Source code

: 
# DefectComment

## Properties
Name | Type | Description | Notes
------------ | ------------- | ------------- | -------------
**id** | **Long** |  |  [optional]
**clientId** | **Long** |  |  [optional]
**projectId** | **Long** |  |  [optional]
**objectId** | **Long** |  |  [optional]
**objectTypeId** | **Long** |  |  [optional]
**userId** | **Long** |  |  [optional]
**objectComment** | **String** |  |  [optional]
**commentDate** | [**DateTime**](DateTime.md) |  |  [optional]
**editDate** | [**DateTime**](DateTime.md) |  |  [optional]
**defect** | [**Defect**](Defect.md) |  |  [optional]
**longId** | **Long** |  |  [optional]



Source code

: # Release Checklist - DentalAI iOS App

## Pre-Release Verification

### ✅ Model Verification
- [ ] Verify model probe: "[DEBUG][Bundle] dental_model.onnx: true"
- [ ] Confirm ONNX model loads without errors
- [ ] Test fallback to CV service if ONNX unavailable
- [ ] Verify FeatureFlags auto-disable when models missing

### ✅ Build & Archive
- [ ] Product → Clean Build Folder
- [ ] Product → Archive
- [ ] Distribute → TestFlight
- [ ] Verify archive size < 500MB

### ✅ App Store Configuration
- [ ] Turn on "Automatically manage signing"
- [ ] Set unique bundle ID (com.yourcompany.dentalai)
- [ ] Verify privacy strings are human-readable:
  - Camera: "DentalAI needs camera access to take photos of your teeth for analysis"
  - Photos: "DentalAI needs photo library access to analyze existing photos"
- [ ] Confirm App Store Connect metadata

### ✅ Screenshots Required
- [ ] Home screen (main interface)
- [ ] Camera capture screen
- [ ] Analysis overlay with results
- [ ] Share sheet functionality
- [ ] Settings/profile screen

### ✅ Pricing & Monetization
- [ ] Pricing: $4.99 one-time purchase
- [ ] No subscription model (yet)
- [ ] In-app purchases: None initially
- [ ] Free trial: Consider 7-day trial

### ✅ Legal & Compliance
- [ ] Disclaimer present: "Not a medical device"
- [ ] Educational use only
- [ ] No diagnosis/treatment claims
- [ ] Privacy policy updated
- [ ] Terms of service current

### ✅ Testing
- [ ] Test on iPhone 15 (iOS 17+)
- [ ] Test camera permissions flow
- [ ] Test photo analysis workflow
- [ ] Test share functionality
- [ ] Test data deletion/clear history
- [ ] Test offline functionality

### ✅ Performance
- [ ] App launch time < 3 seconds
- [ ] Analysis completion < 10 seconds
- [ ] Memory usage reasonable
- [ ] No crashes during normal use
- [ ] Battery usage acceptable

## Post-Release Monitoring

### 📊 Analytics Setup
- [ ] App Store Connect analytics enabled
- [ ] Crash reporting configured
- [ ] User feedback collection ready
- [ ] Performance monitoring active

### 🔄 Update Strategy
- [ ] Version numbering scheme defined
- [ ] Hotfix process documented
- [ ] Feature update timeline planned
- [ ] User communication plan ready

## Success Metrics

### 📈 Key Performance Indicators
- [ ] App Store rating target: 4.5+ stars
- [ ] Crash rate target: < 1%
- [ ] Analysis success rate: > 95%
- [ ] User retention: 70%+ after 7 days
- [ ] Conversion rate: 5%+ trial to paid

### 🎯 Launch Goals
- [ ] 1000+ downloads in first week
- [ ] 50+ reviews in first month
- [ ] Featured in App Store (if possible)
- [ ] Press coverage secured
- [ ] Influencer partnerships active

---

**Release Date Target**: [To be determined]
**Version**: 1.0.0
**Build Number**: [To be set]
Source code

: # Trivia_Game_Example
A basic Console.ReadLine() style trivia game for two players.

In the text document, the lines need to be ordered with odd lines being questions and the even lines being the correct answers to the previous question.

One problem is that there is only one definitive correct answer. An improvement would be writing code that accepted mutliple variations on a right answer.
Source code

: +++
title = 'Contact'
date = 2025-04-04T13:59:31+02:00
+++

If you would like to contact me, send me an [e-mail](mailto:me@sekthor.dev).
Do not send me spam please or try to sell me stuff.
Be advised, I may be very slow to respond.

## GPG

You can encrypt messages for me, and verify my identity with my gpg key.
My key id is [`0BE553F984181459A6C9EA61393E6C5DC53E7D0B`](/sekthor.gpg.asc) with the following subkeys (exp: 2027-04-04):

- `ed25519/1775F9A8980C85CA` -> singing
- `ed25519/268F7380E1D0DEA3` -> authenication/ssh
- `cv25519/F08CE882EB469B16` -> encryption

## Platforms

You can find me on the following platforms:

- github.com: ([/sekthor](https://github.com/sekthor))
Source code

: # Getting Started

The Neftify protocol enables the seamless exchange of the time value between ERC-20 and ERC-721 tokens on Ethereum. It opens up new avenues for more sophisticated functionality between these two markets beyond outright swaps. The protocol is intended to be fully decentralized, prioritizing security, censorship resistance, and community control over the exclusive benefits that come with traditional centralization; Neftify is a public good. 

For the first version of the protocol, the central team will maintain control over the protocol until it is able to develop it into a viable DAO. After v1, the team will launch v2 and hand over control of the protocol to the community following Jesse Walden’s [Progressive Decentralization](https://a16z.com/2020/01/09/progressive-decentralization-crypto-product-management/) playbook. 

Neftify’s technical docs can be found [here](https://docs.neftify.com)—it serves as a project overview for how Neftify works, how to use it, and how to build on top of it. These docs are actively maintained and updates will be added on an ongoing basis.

[Directions]
Copy the data exactly as it was presented.

[Written answer]
Source code

: 
# DefectComment

## Properties
Name | Type | Description | Notes
------------ | ------------- | ------------- | -------------
**id** | **Long** |  |  [optional]
**clientId** | **Long** |  |  [optional]
**projectId** | **Long** |  |  [optional]
**objectId** | **Long** |  |  [optional]
**objectTypeId** | **Long** |  |  [optional]
**userId** | **Long** |  |  [optional]
**objectComment** | **String** |  |  [optional]
**commentDate** | [**DateTime**](DateTime.md) |  |  [optional]
**editDate** | [**DateTime**](DateTime.md) |  |  [optional]
**defect** | [**Defect**](Defect.md) |  |  [optional]
**longId** | **Long** |  |  [optional]



Source code

: # Release Checklist - DentalAI iOS App

## Pre-Release Verification

### ✅ Model Verification
- [ ] Verify model probe: "[DEBUG][Bundle] dental_model.onnx: true"
- [ ] Confirm ONNX model loads without errors
- [ ] Test fallback to CV service if ONNX unavailable
- [ ] Verify FeatureFlags auto-disable when models missing

### ✅ Build & Archive
- [ ] Product → Clean Build Folder
- [ ] Product → Archive
- [ ] Distribute → TestFlight
- [ ] Verify archive size < 500MB

### ✅ App Store Configuration
- [ ] Turn on "Automatically manage signing"
- [ ] Set unique bundle ID (com.yourcompany.dentalai)
- [ ] Verify privacy strings are human-readable:
  - Camera: "DentalAI needs camera access to take photos of your teeth for analysis"
  - Photos: "DentalAI needs photo library access to analyze existing photos"
- [ ] Confirm App Store Connect metadata

### ✅ Screenshots Required
- [ ] Home screen (main interface)
- [ ] Camera capture screen
- [ ] Analysis overlay with results
- [ ] Share sheet functionality
- [ ] Settings/profile screen

### ✅ Pricing & Monetization
- [ ] Pricing: $4.99 one-time purchase
- [ ] No subscription model (yet)
- [ ] In-app purchases: None initially
- [ ] Free trial: Consider 7-day trial

### ✅ Legal & Compliance
- [ ] Disclaimer present: "Not a medical device"
- [ ] Educational use only
- [ ] No diagnosis/treatment claims
- [ ] Privacy policy updated
- [ ] Terms of service current

### ✅ Testing
- [ ] Test on iPhone 15 (iOS 17+)
- [ ] Test camera permissions flow
- [ ] Test photo analysis workflow
- [ ] Test share functionality
- [ ] Test data deletion/clear history
- [ ] Test offline functionality

### ✅ Performance
- [ ] App launch time < 3 seconds
- [ ] Analysis completion < 10 seconds
- [ ] Memory usage reasonable
- [ ] No crashes during normal use
- [ ] Battery usage acceptable

## Post-Release Monitoring

### 📊 Analytics Setup
- [ ] App Store Connect analytics enabled
- [ ] Crash reporting configured
- [ ] User feedback collection ready
- [ ] Performance monitoring active

### 🔄 Update Strategy
- [ ] Version numbering scheme defined
- [ ] Hotfix process documented
- [ ] Feature update timeline planned
- [ ] User communication plan ready

## Success Metrics

### 📈 Key Performance Indicators
- [ ] App Store rating target: 4.5+ stars
- [ ] Crash rate target: < 1%
- [ ] Analysis success rate: > 95%
- [ ] User retention: 70%+ after 7 days
- [ ] Conversion rate: 5%+ trial to paid

### 🎯 Launch Goals
- [ ] 1000+ downloads in first week
- [ ] 50+ reviews in first month
- [ ] Featured in App Store (if possible)
- [ ] Press coverage secured
- [ ] Influencer partnerships active

---

**Release Date Target**: [To be determined]
**Version**: 1.0.0
**Build Number**: [To be set]
Source code

: # Trivia_Game_Example
A basic Console.ReadLine() style trivia game for two players.

In the text document, the lines need to be ordered with odd lines being questions and the even lines being the correct answers to the previous question.

One problem is that there is only one definitive correct answer. An improvement would be writing code that accepted mutliple variations on a right answer.
Source code

: +++
title = 'Contact'
date = 2025-04-04T13:59:31+02:00
+++

If you would like to contact me, send me an [e-mail](mailto:me@sekthor.dev).
Do not send me spam please or try to sell me stuff.
Be advised, I may be very slow to respond.

## GPG

You can encrypt messages for me, and verify my identity with my gpg key.
My key id is [`0BE553F984181459A6C9EA61393E6C5DC53E7D0B`](/sekthor.gpg.asc) with the following subkeys (exp: 2027-04-04):

- `ed25519/1775F9A8980C85CA` -> singing
- `ed25519/268F7380E1D0DEA3` -> authenication/ssh
- `cv25519/F08CE882EB469B16` -> encryption

## Platforms

You can find me on the following platforms:

- github.com: ([/sekthor](https://github.com/sekthor))
Source code

: # Getting Started

The Neftify protocol enables the seamless exchange of the time value between ERC-20 and ERC-721 tokens on Ethereum. It opens up new avenues for more sophisticated functionality between these two markets beyond outright swaps. The protocol is intended to be fully decentralized, prioritizing security, censorship resistance, and community control over the exclusive benefits that come with traditional centralization; Neftify is a public good. 

For the first version of the protocol, the central team will maintain control over the protocol until it is able to develop it into a viable DAO. After v1, the team will launch v2 and hand over control of the protocol to the community following Jesse Walden’s [Progressive Decentralization](https://a16z.com/2020/01/09/progressive-decentralization-crypto-product-management/) playbook. 

Neftify’s technical docs can be found [here](https://docs.neftify.com)—it serves as a project overview for how Neftify works, how to use it, and how to build on top of it. These docs are actively maintained and updates will be added on an ongoing basis.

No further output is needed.